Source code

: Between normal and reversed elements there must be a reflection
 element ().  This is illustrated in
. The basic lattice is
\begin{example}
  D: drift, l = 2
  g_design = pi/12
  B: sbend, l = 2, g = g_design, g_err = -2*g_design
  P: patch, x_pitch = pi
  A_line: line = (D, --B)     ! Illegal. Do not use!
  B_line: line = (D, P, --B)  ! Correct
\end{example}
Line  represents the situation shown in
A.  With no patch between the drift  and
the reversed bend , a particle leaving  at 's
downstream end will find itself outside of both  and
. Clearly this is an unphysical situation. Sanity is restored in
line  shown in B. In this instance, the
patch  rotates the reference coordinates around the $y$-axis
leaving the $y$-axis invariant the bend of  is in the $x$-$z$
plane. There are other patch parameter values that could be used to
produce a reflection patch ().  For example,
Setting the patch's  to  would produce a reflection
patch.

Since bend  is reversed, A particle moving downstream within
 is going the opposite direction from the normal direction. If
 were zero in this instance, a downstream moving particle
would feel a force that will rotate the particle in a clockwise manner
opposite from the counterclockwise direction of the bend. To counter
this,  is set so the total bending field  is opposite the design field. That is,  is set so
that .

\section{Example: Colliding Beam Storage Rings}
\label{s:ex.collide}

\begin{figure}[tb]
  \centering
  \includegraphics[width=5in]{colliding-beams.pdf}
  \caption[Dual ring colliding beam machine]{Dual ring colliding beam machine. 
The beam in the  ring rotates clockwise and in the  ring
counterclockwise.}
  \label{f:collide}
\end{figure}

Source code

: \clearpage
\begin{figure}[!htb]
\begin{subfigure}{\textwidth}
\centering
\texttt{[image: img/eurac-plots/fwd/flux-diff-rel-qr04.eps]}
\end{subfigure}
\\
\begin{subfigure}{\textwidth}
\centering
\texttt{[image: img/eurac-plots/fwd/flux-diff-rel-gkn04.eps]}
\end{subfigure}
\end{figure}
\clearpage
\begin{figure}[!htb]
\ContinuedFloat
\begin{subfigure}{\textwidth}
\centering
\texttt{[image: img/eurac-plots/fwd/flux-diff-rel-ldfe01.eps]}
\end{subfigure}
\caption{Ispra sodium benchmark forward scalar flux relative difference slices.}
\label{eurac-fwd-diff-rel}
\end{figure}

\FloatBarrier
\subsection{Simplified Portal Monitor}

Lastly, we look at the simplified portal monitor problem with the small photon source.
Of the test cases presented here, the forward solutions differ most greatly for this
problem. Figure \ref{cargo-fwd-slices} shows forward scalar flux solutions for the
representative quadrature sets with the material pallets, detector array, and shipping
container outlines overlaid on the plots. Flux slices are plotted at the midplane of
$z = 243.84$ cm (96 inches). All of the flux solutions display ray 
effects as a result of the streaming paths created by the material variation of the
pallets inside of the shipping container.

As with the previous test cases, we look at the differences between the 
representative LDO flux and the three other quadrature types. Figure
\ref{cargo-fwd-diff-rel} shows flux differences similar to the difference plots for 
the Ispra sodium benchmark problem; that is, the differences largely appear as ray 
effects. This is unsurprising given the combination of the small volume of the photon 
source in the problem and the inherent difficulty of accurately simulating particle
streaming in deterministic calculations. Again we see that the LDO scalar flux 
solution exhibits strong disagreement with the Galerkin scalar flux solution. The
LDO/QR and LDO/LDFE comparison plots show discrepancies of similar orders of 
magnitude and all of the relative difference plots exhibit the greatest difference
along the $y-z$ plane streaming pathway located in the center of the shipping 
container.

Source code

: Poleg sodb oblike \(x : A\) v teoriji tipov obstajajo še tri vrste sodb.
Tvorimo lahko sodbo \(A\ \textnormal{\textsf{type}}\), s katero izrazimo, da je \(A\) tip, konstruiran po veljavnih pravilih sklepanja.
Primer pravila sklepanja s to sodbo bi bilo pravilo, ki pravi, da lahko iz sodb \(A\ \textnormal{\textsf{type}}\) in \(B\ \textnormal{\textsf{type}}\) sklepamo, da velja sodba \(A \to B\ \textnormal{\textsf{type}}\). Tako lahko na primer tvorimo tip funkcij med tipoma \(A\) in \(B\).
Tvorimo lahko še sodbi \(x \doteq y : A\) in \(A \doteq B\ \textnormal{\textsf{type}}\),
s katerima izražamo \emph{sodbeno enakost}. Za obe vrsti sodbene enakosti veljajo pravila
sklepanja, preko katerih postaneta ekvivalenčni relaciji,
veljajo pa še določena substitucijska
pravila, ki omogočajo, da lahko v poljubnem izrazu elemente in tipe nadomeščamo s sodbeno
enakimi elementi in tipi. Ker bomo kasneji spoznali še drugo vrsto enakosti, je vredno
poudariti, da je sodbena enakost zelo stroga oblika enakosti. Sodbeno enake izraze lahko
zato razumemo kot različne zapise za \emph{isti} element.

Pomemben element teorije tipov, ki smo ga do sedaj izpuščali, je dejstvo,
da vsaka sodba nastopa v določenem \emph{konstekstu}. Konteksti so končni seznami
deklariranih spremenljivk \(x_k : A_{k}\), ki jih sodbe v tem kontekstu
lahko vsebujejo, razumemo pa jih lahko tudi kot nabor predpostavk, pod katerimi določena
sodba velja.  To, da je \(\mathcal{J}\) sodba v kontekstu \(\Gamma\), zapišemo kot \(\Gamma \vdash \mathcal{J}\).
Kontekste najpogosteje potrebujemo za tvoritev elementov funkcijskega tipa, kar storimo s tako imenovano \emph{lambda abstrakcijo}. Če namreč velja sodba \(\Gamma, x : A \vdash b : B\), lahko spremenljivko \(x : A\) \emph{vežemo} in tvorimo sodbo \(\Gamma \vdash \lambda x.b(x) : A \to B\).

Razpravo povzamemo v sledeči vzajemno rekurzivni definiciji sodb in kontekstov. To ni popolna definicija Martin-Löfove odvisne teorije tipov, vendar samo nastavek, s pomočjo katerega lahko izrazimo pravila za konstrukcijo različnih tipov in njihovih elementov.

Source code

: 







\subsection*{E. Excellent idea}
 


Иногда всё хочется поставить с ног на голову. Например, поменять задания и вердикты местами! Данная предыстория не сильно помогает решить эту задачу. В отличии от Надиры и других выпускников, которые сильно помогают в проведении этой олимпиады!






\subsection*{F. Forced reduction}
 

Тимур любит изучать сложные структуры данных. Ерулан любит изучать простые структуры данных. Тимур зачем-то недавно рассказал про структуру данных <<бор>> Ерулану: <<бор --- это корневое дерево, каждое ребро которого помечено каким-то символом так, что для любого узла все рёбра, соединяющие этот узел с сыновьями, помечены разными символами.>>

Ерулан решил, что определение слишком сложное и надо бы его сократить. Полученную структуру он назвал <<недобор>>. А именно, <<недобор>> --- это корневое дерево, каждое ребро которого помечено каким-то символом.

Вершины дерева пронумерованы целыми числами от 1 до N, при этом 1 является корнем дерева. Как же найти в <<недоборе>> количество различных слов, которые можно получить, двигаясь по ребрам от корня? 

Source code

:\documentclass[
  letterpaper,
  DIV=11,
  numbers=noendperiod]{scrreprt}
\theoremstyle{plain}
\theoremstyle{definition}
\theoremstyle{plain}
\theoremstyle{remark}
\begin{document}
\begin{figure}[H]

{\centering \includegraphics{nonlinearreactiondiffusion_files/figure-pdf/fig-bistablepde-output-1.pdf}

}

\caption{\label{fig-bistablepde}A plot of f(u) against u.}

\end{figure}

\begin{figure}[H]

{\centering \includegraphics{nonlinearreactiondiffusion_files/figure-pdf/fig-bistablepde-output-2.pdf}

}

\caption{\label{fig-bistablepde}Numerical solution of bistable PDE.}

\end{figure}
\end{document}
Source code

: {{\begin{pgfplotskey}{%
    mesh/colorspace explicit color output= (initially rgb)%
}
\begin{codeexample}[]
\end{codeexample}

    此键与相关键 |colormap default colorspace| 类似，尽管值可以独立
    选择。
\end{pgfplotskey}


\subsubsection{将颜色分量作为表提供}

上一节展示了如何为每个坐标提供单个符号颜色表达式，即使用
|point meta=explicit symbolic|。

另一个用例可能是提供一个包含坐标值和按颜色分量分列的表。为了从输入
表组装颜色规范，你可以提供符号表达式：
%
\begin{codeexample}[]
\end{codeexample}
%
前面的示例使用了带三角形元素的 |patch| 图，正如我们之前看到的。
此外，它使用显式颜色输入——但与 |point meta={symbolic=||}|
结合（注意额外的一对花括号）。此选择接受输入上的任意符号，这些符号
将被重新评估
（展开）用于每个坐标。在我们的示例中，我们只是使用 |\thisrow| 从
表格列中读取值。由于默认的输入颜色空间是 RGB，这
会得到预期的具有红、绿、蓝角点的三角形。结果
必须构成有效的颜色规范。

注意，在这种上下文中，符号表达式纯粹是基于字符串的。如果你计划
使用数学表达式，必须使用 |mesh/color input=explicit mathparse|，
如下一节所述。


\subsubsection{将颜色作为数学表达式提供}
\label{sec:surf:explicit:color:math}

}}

= = = = = = =

◆ What to do
Wherever the line holding "sodium benchmark forward" falls in the entries above, copy exactly from it through the line holding "effects. This is", inclusive, and add nothing.

◆ Solution below
\caption{Ispra sodium benchmark forward scalar flux relative difference slices.}
\label{eurac-fwd-diff-rel}
\end{figure}

\FloatBarrier
\subsection{Simplified Portal Monitor}

Lastly, we look at the simplified portal monitor problem with the small photon source.
Of the test cases presented here, the forward solutions differ most greatly for this
problem. Figure \ref{cargo-fwd-slices} shows forward scalar flux solutions for the
representative quadrature sets with the material pallets, detector array, and shipping
container outlines overlaid on the plots. Flux slices are plotted at the midplane of
$z = 243.84$ cm (96 inches). All of the flux solutions display ray 
effects as a result of the streaming paths created by the material variation of the
pallets inside of the shipping container.

As with the previous test cases, we look at the differences between the 
representative LDO flux and the three other quadrature types. Figure
\ref{cargo-fwd-diff-rel} shows flux differences similar to the difference plots for 
the Ispra sodium benchmark problem; that is, the differences largely appear as ray 
effects. This is unsurprising given the combination of the small volume of the photon 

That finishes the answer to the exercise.